RMSE <- function(predictionMatrix){ 
  sqrt(mean((predictionMatrix-movieInter)^2,na.rm=T))
} 
lambda <- 0.1
n_factors <- 100
m <- nrow(movie_sparse)
n <- ncol(movie_sparse)
n_iterations <- 20

X <- matrix(5*runif(m*n_factors),nrow=m,ncol=n_factors)
Y <- matrix(5*runif(n_factors*n),nrow=n_factors,ncol=n)
errors = c()
for (i in 1:n_iterations){
  X = t(solve(Y %*% t(Y) + lambda * diag(n_factors), Y%*%t(movie_sparse)))
  Y = solve(t(X) %*% X + lambda * diag(n_factors), t(X)%*%movie_sparse)
  errors[i] <- RMSE(X%*%Y)
}
ALS <- X%*%Y
RMSE(ALS)
## [1] 1.322068

There’s a function to calculate the rating directly using the getRating function, if we try the UserID 1 to see what’s the prediction for the movieID 1 (Toy Story) we proceed as follows.

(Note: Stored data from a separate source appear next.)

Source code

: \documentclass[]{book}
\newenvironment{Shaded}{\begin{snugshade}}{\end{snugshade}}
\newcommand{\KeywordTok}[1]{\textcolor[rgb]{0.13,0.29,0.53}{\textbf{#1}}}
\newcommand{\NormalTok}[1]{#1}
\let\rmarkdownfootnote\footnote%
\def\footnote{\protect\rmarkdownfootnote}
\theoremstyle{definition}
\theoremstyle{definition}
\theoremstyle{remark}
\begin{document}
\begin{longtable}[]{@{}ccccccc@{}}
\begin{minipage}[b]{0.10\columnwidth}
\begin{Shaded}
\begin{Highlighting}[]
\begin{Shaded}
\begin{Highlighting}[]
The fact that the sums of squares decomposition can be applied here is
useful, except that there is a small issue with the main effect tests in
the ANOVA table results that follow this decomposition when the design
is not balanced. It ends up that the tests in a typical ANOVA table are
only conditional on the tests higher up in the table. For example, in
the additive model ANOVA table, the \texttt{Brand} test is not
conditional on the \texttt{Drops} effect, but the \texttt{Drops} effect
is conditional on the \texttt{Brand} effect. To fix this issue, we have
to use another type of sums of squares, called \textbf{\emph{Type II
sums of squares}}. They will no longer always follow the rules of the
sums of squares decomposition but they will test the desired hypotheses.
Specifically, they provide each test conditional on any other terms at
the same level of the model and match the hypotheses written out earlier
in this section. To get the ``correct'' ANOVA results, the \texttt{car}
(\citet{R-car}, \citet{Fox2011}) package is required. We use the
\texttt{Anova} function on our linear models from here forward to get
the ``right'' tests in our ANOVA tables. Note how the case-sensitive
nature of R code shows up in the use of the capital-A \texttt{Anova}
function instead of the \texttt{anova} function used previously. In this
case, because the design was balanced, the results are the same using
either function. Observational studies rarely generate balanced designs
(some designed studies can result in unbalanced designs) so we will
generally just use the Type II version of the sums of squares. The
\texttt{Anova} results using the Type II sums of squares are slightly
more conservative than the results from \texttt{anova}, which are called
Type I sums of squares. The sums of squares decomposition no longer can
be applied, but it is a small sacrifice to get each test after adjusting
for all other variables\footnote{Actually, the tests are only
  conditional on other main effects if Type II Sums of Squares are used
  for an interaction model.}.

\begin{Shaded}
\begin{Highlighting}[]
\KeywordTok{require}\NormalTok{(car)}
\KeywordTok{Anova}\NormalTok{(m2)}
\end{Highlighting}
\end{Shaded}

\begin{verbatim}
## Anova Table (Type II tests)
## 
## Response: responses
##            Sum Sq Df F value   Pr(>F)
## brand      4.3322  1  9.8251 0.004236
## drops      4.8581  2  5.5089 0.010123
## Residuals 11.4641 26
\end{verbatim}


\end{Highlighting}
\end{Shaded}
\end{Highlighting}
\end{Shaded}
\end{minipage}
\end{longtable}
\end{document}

getRating <- function(user,movie,method){
  if(movie_sparse[user,movie]!=0){
    paste("Already rated: ",round(movie_sparse[user,movie],1)) }
else{
    predicted <- method[user,movie]
    predicted <- predicted + universalMean + userBias[user] + movieBias[movie]
    paste("Predicted rating: ",round(predicted,1))
  }
}
getRating('1','1',ALS)
## [1] "Predicted rating:  3.5"

Now, using recommender Lab, let’s predict the ratings using different techniques. It’s important that we evaluate using the techniques mentioned, such as SVD and ALS. which can be controlled through the method variable in the Recommender function.

Please not that I’m now using the MovieLense data abject that comes bundled with R for ease of use and to focus

data(MovieLense)
e <- evaluationScheme(MovieLense, method="split", train=0.8,
k=2, given=-1)

rec <- Recommender(getData(e, "train"), method = "SVDF")
rec
## Recommender of type 'SVDF' for 'realRatingMatrix' 
## learned using 754 users.
pre <- predict(rec, getData(e, "known"), n=3) # predict using the recommender method created above
as(pre, 'list')[1:10] #display the first 10 predicted results
## $`2`
## [1] "Casablanca (1942)"                                     
## [2] "Close Shave, A (1995)"                                 
## [3] "Wallace & Gromit: The Best of Aardman Animation (1996)"
## 
## $`4`
## [1] "Wrong Trousers, The (1993)"                            
## [2] "Close Shave, A (1995)"                                 
## [3] "Wallace & Gromit: The Best of Aardman Animation (1996)"
## 
## $`8`
## [1] "Close Shave, A (1995)"                                 
## [2] "Wallace & Gromit: The Best of Aardman Animation (1996)"
## [3] "Wrong Trousers, The (1993)"                            
## 
## $`16`
## [1] "Star Wars (1977)"           "Return of the Jedi (1983)" 
## [3] "Princess Bride, The (1987)"
## 
## $`22`
## [1] "Close Shave, A (1995)"    "Titanic (1997)"          
## [3] "L.A. Confidential (1997)"
## 
## $`25`
## [1] "Top Gun (1986)"                            
## [2] "Star Trek III: The Search for Spock (1984)"
## [3] "Clear and Present Danger (1994)"           
## 
## $`31`
## [1] "Paradise Lost: The Child Murders at Robin Hood Hills (1996)"
## [2] "Secrets & Lies (1996)"                                      
## [3] "Dead Man Walking (1995)"                                    
## 
## $`46`
## [1] "Wrong Trousers, The (1993)" "Close Shave, A (1995)"     
## [3] "Casablanca (1942)"         
## 
## $`63`
## [1] "Pulp Fiction (1994)"        "Clockwork Orange, A (1971)"
## [3] "Godfather, The (1972)"     
## 
## $`68`
## [1] "Fargo (1996)"                                          
## [2] "Close Shave, A (1995)"                                 
## [3] "Wallace & Gromit: The Best of Aardman Animation (1996)"

Here are the results for the first 10 users,

Using the recommenderLab functions is a bit more complicated because it looks like it is always asking to cast to RatingMatrix formats and at the time of writing the response was returning blank for many options.